Water splashes as three teenagers charge into Wappinger Creek, while a handful of others linger on the bank. It’s a muggy July day, but they aren’t here to cool off.
“TDS is what?” asks Leila Clarke, who is taking notes on shore.
“143,” says Violet Aufdenberg from the water.
In between swatting mosquitoes and scrambling over fallen trees, these high schoolers are measuring the creek’s temperature, flow rate, and total dissolved solids (“TDS”) as part of their research for the Mid-Hudson Young Environmental Scientists program.
MH-YES’s aim is to foster an interest in environmental science, especially for young people in groups traditionally underrepresented in the sciences. Every year, the program brings 12 local high school students to Cary Institute of Ecosystem Studies for three weeks.
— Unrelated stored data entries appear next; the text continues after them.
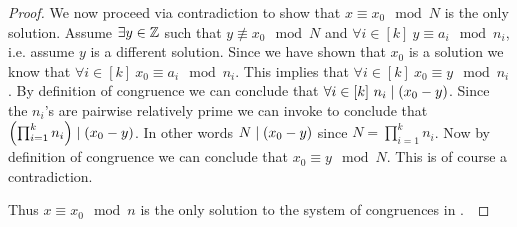 \begin{proof}
            We now proceed via contradiction to show that $x \equiv x_0 \mod N$ is the only solution.
            Assume $\exists y \in \mathbb{Z}$ such that $y \not\equiv x_0 \mod N$ and 
            $\forall i \in [k] \ y \equiv a_i \mod n_i$, i.e. assume $y$ is a different solution. 
            Since we have shown that $x_0$
            is a solution we know that $\forall i \in [k] \ x_0 \equiv a_i \mod n_i$.
            This implies that $\forall i \in [k] \ x_0 \equiv y \mod n_i$. By definition
            of congruence we can conclude that $\forall i \in [k] \ n_i \mid (x_0 - y)$.
            Since the $n_i$'s are pairwise relatively prime we can invoke
             to conclude that
            $\left(\prod_{i = 1}^{k} n_i\right) \mid (x_0 - y)$.
            In other words $N \mid (x_0 - y)$ since $N = \prod_{i = 1}^{k} n_i$.
            Now by definition of congruence we can conclude that $x_0 \equiv y \mod N$.
            This is of course a contradiction.

            Thus $x \equiv x_0 \mod n$ is the only solution to
            the system of congruences in .~\QED
        \end{proof}
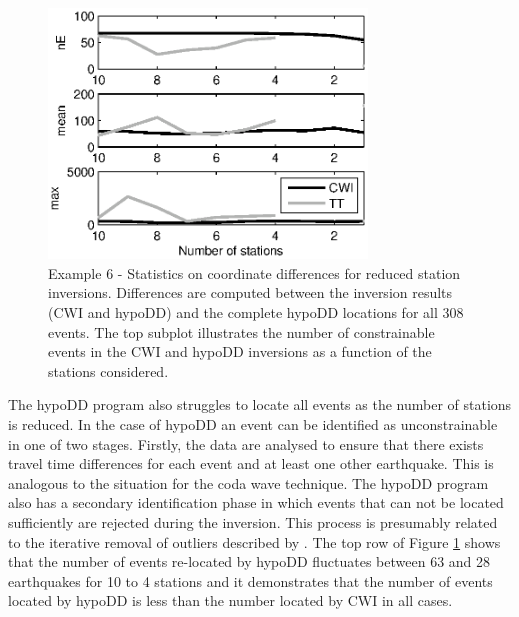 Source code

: \documentclass[extra, onecolumn, doublespacing]{gji}
\begin{document}
\begin{figure}
\noindent\includegraphics[width =
20pc]{diags/CalaverasLoc4_hypoDD_SVD.eps} \caption{Example 6 -
Statistics on coordinate differences for reduced station inversions.
Differences are computed between the inversion results (CWI and
hypoDD) and the complete hypoDD locations for all 308 events. The
top subplot illustrates the number of constrainable events in the
CWI and hypoDD inversions as a function of the stations considered.}
\label{fig-statremoval_summarystats}
\end{figure}


The hypoDD program also struggles to locate all events as the number
of stations is reduced. In the case of hypoDD an event can be
identified as unconstrainable in one of two stages. Firstly, the
data are analysed to ensure that there exists travel time
differences for each event and at least one other earthquake. This
is analogous to the situation for the coda wave technique. The
hypoDD program also has a secondary identification phase in which
events that can not be located sufficiently are rejected during the
inversion. This process is presumably related to the iterative
removal of outliers described by \citet{dr_Waldhauser00a}. The top
row of Figure \ref{fig-statremoval_summarystats} shows that the
number of events re-located by hypoDD fluctuates between 63 and 28
earthquakes for 10 to 4 stations and it demonstrates that the number
of events located by hypoDD is less than the number located by CWI
in all cases.
\end{document}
Working together with undergraduates, teachers, and professional scientists, the students divide into groups to design and conduct scientific research.
“We provide students with a real scientific research experience from start to finish,” explained Jane Lucas, a Cary Institute microbial ecologist and one of the MH-YES scientific mentors. “They come up with a question, do background research, design and implement a project, and then present their findings. This is an exciting opportunity that I don’t think many students experience until much later in their scholastic endeavors.”
This year’s students investigated three questions. One group studied how septic runoff influences plant growth and soil microbes along Casper Creek. Another evaluated how beaver dams and human-made dams affect species richness and water quality. And the third group examined how water velocity influences the health of a stream.
Back at Wappinger Creek, Nikhil Sandesh tromps into the water with a net to scoop up critters living in the creek’s sediments, then empties the net into a bin. Violet Favell and Santana Wilson deftly spot the small, wormy creatures hiding amongst the sand and pebbles, capturing them with plastic pipettes and sorting them into an ice cube tray for counting.
Judging from the banter and a lobbying attempt to stop for ice cream, the students formed a comfortable and tight-knit group over the course of the three-week program. This inclusive and supportive community—where students and instructors can bond despite coming from different places, backgrounds, and levels of experience—is one of the most wonderful things about MH-YES, said Cary Institute program leader Rebecca Van Tassell.
A tiered mentoring approach—with PhD scientists mentoring local college students, who then in turn mentor the high school students—is another unique and special aspect of the program, said Zion Klos, an environmental scientist at Marist College who also serves as a scientific mentor.
“I really enjoy the opportunity this program provides my college students to become environmental educators for the first time, often inspiring them in ways that influence their decisions for their careers ahead,” said Klos.
After the field and laboratory research, the students devoted most of their final week to analyzing their findings. This is one of Lucas’s favorite parts of the program. “It is always a bit of a mystery as to whether their projects will have significant results,” she said, “and this mystery element can be really fun for me and the students.”
The last few days of the program were devoted to communicating their findings. On July 28, the students presented their results to an audience of more than 100 people—including family, friends, teachers, and Cary scientists—and shared their findings in a poster session. Van Tassell said that watching the students’ nervousness transform into confidence as they tackled questions about their project was one of her favorite parts of the program. “They were literally giddy in the debrief afterwards,” she said.
For Nick Webster, who will be heading to Marist College in the fall, the program has been impactful. Part of the research team mentored by hydrologist Deon Knights of Vassar College, Webster had always enjoyed the sciences and being outdoors, but this was his first chance to try field work, and he loved it—especially wearing waders and netting macroinvertebrates. He’s considering a career in environmental science, and says, “I would recommend the program to anyone in high school.”